» **DIRECTIONS FOR THIS TASK**
Scan the data for "dependencies" and copy each matching line.

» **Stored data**
********************
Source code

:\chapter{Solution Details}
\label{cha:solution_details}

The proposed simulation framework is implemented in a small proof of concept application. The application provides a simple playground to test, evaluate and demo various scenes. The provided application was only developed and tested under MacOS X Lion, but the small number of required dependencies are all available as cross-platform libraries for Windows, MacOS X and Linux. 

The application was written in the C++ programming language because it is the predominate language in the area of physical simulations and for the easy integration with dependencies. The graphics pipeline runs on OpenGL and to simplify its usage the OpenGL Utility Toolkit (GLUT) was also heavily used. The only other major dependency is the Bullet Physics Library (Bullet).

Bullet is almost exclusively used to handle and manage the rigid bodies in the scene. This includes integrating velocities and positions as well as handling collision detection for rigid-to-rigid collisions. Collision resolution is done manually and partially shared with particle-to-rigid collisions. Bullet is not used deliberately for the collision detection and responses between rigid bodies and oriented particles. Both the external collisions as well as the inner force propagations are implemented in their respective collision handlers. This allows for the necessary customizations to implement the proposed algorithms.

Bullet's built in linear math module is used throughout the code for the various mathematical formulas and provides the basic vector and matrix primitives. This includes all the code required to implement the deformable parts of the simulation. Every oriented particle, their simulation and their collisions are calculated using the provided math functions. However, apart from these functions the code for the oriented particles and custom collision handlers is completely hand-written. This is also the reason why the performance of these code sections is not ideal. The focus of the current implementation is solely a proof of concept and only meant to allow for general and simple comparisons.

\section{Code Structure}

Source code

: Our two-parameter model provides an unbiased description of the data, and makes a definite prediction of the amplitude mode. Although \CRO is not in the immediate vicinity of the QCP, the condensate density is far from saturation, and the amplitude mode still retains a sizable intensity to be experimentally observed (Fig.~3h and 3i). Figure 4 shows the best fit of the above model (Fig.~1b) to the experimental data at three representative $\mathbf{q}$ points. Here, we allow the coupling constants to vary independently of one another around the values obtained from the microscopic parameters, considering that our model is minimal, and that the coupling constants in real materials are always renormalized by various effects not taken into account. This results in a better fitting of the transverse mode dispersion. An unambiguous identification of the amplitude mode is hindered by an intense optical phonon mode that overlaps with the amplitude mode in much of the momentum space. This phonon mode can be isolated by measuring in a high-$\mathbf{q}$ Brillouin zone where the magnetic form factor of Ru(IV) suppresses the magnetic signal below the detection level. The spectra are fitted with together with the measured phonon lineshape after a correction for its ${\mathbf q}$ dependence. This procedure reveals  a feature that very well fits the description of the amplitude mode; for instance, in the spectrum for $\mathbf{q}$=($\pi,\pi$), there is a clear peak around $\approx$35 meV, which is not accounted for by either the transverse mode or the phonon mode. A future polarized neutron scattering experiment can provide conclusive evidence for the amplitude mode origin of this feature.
********************
» **OUTPUT FOR THIS EXERCISE**
The proposed simulation framework is implemented in a small proof of concept application. The application provides a simple playground to test, evaluate and demo various scenes. The provided application was only developed and tested under MacOS X Lion, but the small number of required dependencies are all available as cross-platform libraries for Windows, MacOS X and Linux. 
The application was written in the C++ programming language because it is the predominate language in the area of physical simulations and for the easy integration with dependencies. The graphics pipeline runs on OpenGL and to simplify its usage the OpenGL Utility Toolkit (GLUT) was also heavily used. The only other major dependency is the Bullet Physics Library (Bullet).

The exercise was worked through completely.